Le président de la République s'est rendu lundi à Chypre puis à bord du porte-avions Charles de Gaulle. Il a évoqué des « interceptions » de frappes réalisées ces derniers jours et annoncé la préparation d'une mission internationale pour « rouvrir » le détroit d'Ormuz. La France a déployé des bâtiments militaires dans une posture qualifiée de « défensive ».
Les partis mobilisés, le Parlement en congés
Les chefs de partis sont conviés à cette réunion, mais plusieurs seront représentés. Parmi les formations attendues figurent le PS, LFI, LR et Horizons. Les présidents du Sénat, Gérard Larcher, et de l'Assemblée nationale, Yaël Braun-Pivet, sont également conviés, ainsi que les présidents des groupes parlementaires.
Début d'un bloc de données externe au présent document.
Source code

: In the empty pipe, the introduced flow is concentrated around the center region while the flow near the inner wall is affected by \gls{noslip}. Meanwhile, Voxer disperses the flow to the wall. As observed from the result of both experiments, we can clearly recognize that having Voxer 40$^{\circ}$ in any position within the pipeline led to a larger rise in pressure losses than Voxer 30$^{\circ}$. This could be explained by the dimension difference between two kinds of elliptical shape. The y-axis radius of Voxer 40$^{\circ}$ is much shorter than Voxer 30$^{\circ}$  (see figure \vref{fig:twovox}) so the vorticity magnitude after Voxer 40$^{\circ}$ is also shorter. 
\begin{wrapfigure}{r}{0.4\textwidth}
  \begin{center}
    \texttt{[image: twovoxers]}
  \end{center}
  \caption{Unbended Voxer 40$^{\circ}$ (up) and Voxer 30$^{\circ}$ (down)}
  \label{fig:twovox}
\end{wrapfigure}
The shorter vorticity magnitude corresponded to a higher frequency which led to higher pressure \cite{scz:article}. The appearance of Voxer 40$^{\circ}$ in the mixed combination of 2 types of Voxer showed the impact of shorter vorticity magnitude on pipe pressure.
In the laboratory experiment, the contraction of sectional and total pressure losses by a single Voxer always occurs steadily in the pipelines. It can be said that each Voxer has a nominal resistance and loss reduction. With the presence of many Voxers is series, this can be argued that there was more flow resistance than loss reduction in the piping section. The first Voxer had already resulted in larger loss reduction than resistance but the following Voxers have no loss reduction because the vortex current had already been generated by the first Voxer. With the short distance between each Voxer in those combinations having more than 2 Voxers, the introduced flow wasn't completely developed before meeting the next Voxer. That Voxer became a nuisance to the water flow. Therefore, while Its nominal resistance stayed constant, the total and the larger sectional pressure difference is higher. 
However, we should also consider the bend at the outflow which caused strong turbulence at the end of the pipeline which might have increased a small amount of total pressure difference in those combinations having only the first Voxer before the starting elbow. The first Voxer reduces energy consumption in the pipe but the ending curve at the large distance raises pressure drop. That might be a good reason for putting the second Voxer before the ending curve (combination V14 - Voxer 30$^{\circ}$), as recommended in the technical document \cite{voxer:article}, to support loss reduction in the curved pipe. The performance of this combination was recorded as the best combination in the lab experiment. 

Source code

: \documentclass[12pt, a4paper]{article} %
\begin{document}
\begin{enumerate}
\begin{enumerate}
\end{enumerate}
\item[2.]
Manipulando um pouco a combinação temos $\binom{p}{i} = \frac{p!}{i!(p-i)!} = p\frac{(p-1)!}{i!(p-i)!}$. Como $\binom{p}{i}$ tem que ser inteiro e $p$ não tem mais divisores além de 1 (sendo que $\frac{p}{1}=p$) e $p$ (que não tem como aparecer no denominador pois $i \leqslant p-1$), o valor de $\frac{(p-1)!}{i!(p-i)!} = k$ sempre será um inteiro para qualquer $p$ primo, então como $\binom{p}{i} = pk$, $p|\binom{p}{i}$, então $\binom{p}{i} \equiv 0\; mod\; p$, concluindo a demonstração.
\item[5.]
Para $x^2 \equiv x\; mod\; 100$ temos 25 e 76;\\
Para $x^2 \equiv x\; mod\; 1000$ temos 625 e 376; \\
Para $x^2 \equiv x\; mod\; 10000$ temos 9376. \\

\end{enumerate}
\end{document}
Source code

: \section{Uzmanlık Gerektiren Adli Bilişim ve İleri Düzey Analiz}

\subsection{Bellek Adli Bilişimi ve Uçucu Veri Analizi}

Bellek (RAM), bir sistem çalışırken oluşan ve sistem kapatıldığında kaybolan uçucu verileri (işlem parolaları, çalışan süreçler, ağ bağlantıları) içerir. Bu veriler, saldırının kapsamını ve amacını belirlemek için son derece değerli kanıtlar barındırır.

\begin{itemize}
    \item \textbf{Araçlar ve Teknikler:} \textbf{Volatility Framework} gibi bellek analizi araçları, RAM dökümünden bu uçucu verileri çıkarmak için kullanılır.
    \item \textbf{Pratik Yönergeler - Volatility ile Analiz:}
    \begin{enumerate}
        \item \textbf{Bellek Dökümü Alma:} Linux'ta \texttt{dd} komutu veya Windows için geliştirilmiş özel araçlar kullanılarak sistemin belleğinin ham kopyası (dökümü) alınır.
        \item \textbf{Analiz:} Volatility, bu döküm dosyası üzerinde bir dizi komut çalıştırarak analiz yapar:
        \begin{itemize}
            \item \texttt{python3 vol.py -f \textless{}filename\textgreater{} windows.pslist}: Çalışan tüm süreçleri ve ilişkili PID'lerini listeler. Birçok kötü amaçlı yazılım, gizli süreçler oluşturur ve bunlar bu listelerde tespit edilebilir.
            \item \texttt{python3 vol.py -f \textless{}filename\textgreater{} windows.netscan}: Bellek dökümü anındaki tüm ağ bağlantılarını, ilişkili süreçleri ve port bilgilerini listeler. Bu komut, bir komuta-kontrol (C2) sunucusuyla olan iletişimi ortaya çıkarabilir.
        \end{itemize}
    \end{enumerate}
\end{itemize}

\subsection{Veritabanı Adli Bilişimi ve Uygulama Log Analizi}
Le RN et le PS avaient demandé cette réunion d'information. LFI et les Écologistes réclamaient pour leur part un débat parlementaire, mais le Parlement est actuellement en congés en raison de la campagne des élections municipales des 15 et 22 mars.
Énergie : contrôles renforcés et aide sociale en débat
Sur le volet énergétique, Lecornu a annoncé un « plan exceptionnel de 500 contrôles » de stations-service. Certaines stations seront sanctionnées en cas d'abus. Paris a par ailleurs organisé mardi un G7 Énergie, à la veille d'un G7 Finances.
Le premier secrétaire du PS, Olivier Faure, attend de cette réunion de la « clarté sur les intentions » de la France. Il a mis en garde contre le risque d'être « entraîné à l'insu de son plein gré » dans le conflit et proposé la mise en place d'un chèque énergie « pour les plus vulnérables ». LFI réclame un blocage des prix, tandis que le RN demande une baisse des taxes sur les carburants.